BofA's head of global rates and FX research spoke to Bloomberg earlier
- "Interest insensitive FX flows" have been weighing on the dollar in 2017
- First of such flows is cross-border equities flow
- 2017 saw massive foreign purchases of European equities and no interest in US equities
- Money now coming out of Europe to US equities
- Recent correction has helped with valuation as US equities are now less expensive
- Second flow is reserve diversification
- Investors have been heading to EM over the last year and central banks have been buying euro
- But EM is blowing up - Turkey, Argentina, India, Mexico are "blowing up"

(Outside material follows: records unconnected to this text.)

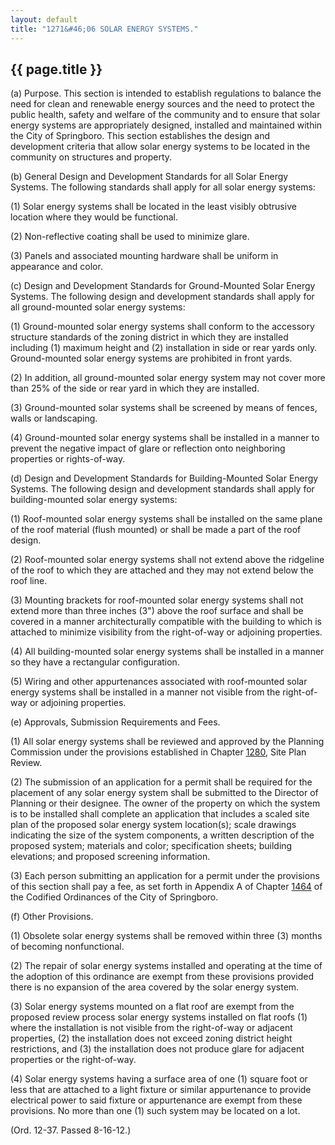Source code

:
 ```yaml
---
layout: default 
title: "1271&#46;06 SOLAR ENERGY SYSTEMS."
---
```


{{ page.title }}
----------------

​(a) Purpose. This section is intended to establish regulations to
balance the need for clean and renewable energy sources and the need to
protect the public health, safety and welfare of the community and to
ensure that solar energy systems are appropriately designed, installed
and maintained within the City of Springboro. This section establishes
the design and development criteria that allow solar energy systems to
be located in the community on structures and property.

​(b) General Design and Development Standards for all Solar Energy
Systems. The following standards shall apply for all solar energy
systems:

​(1) Solar energy systems shall be located in the least visibly
obtrusive location where they would be functional.

​(2) Non-reflective coating shall be used to minimize glare.

​(3) Panels and associated mounting hardware shall be uniform in
appearance and color.

​(c) Design and Development Standards for Ground-Mounted Solar Energy
Systems. The following design and development standards shall apply for
all ground-mounted solar energy systems:

​(1) Ground-mounted solar energy systems shall conform to the accessory
structure standards of the zoning district in which they are installed
including (1) maximum height and (2) installation in side or rear yards
only. Ground-mounted solar energy systems are prohibited in front yards.

​(2) In addition, all ground-mounted solar energy system may not cover
more than 25% of the side or rear yard in which they are installed.

​(3) Ground-mounted solar systems shall be screened by means of fences,
walls or landscaping.

​(4) Ground-mounted solar energy systems shall be installed in a manner
to prevent the negative impact of glare or reflection onto neighboring
properties or rights-of-way.

​(d) Design and Development Standards for Building-Mounted Solar Energy
Systems. The following design and development standards shall apply for
building-mounted solar energy systems:

​(1) Roof-mounted solar energy systems shall be installed on the same
plane of the roof material (flush mounted) or shall be made a part of
the roof design.

​(2) Roof-mounted solar energy systems shall not extend above the
ridgeline of the roof to which they are attached and they may not extend
below the roof line.

​(3) Mounting brackets for roof-mounted solar energy systems shall not
extend more than three inches (3") above the roof surface and shall be
covered in a manner architecturally compatible with the building to
which is attached to minimize visibility from the right-of-way or
adjoining properties.

​(4) All building-mounted solar energy systems shall be installed in a
manner so they have a rectangular configuration.

​(5) Wiring and other appurtenances associated with roof-mounted solar
energy systems shall be installed in a manner not visible from the
right-of-way or adjoining properties.

​(e) Approvals, Submission Requirements and Fees.

​(1) All solar energy systems shall be reviewed and approved by the
Planning Commission under the provisions established in Chapter
[1280](54f1829c.html), Site Plan Review.

​(2) The submission of an application for a permit shall be required for
the placement of any solar energy system shall be submitted to the
Director of Planning or their designee. The owner of the property on
which the system is to be installed shall complete an application that
includes a scaled site plan of the proposed solar energy system
location(s); scale drawings indicating the size of the system
components, a written description of the proposed system; materials and
color; specification sheets; building elevations; and proposed screening
information.

​(3) Each person submitting an application for a permit under the
provisions of this section shall pay a fee, as set forth in Appendix A
of Chapter [1464](58d37b9c.html) of the Codified Ordinances of the City
of Springboro.

​(f) Other Provisions.

​(1) Obsolete solar energy systems shall be removed within three (3)
months of becoming nonfunctional.

​(2) The repair of solar energy systems installed and operating at the
time of the adoption of this ordinance are exempt from these provisions
provided there is no expansion of the area covered by the solar energy
system.

​(3) Solar energy systems mounted on a flat roof are exempt from the
proposed review process solar energy systems installed on flat roofs (1)
where the installation is not visible from the right-of-way or adjacent
properties, (2) the installation does not exceed zoning district height
restrictions, and (3) the installation does not produce glare for
adjacent properties or the right-of-way.

​(4) Solar energy systems having a surface area of one (1) square foot
or less that are attached to a light fixture or similar appurtenance to
provide electrical power to said fixture or appurtenance are exempt from
these provisions. No more than one (1) such system may be located on a
lot.

(Ord. 12-37. Passed 8-16-12.)
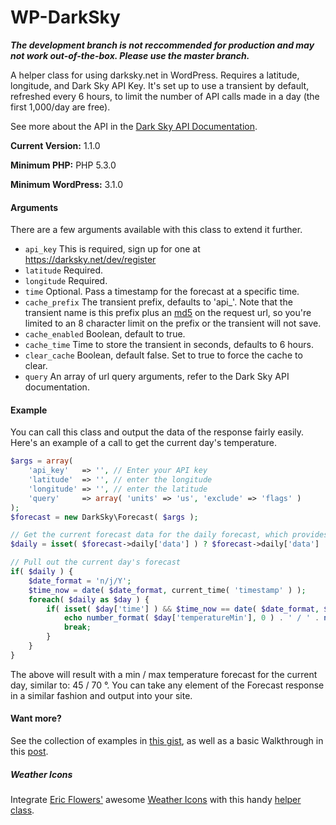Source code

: # WP-DarkSky

***The development branch is not reccommended for production and may not work out-of-the-box. Please use the master branch.***

A helper class for using darksky.net in WordPress. Requires a latitude, longitude, and Dark Sky API Key. It's set up to use a transient by default, refreshed every 6 hours, to limit the number of API calls made in a day (the first 1,000/day are free).

See more about the API in the [Dark Sky API Documentation](https://darksky.net/dev/docs).

**Current Version:** 1.1.0

**Minimum PHP:** PHP 5.3.0

**Minimum WordPress:** 3.1.0

#### Arguments

There are a few arguments available with this class to extend it further. 

- `api_key` This is required, sign up for one at https://darksky.net/dev/register
- `latitude` Required.
- `longitude` Required.
- `time`	Optional. Pass a timestamp for the forecast at a specific time.
- `cache_prefix` The transient prefix, defaults to 'api_'. Note that the transient name is this prefix plus an [md5](http://php.net/manual/en/function.md5.php) on the request url, so you're limited to an 8 character limit on the prefix or the transient will not save.
- `cache_enabled`	Boolean, default to true.
- `cache_time` Time to store the transient in seconds, defaults to 6 hours.
- `clear_cache` Boolean, default false. Set to true to force the cache to clear.
- `query`	An array of url query arguments, refer to the Dark Sky API documentation.

#### Example

You can call this class and output the data of the response fairly easily. Here's an example of a call to get the current day's temperature.

```php
$args = array(
	'api_key' 	=> '', // Enter your API key
	'latitude'	=> '', // enter the longitude
	'longitude'	=> '', // enter the latitude
	'query'		=> array( 'units' => 'us', 'exclude' => 'flags' )
);
$forecast = new DarkSky\Forecast( $args );

// Get the current forecast data for the daily forecast, which provides the next 7 days
$daily = isset( $forecast->daily['data'] ) ? $forecast->daily['data'] : false;

// Pull out the current day's forecast
if( $daily ) {
	$date_format = 'n/j/Y';
	$time_now = date( $date_format, current_time( 'timestamp' ) );
	foreach( $daily as $day ) {
		if( isset( $day['time'] ) && $time_now == date( $date_format, $day['time'] ) ) {
			echo number_format( $day['temperatureMin'], 0 ) . ' / ' . number_format( $day['temperatureMax'], 0 );
			break;
		}
	}
}
```

The above will result with a min / max temperature forecast for the current day, similar to: 45 / 70 &deg;. You can take any element of the Forecast response in a similar fashion and output into your site.

#### Want more?

See the collection of examples in [this gist](https://gist.github.com/joshuadavidnelson/d6fa0c17faf3f0ea0192), as well as a basic Walkthrough in this [post](https://joshuadnelson.com/weather-in-wordpress-with-forecast-io/).

##### Weather Icons

Integrate [Eric Flowers'](https://github.com/erikflowers) awesome [Weather Icons](https://github.com/erikflowers/weather-icons) with this handy [helper class](https://gist.github.com/joshuadavidnelson/12e9915ad81d62a6991c).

- Now outflows from EM back to the dollar
- April numbers from Germany, France are not good either so it will discredit the bad weather story in Q1
- Believes that strong euro is biting into Eurozone growth and the weakness is likely to persist
- EUR/USD breaking below 1.2000 sees "every one running for the exit" in EM
- Higher dollar is a dangerous aspect for EM
- If trade negotiations blow up with China, it will be a problem for the dollar
- Although may be a problem for the dollar, it will be a bigger problem for EM
It's a rather long one but he gives a very refreshing take on the dollar's recent upside momentum, and he sees the reversal of cross-border equities flow as well as diversification flows as headwinds for the US dollar going forward.
He appears to be particularly bearish on EM and the euro at the current point in time too.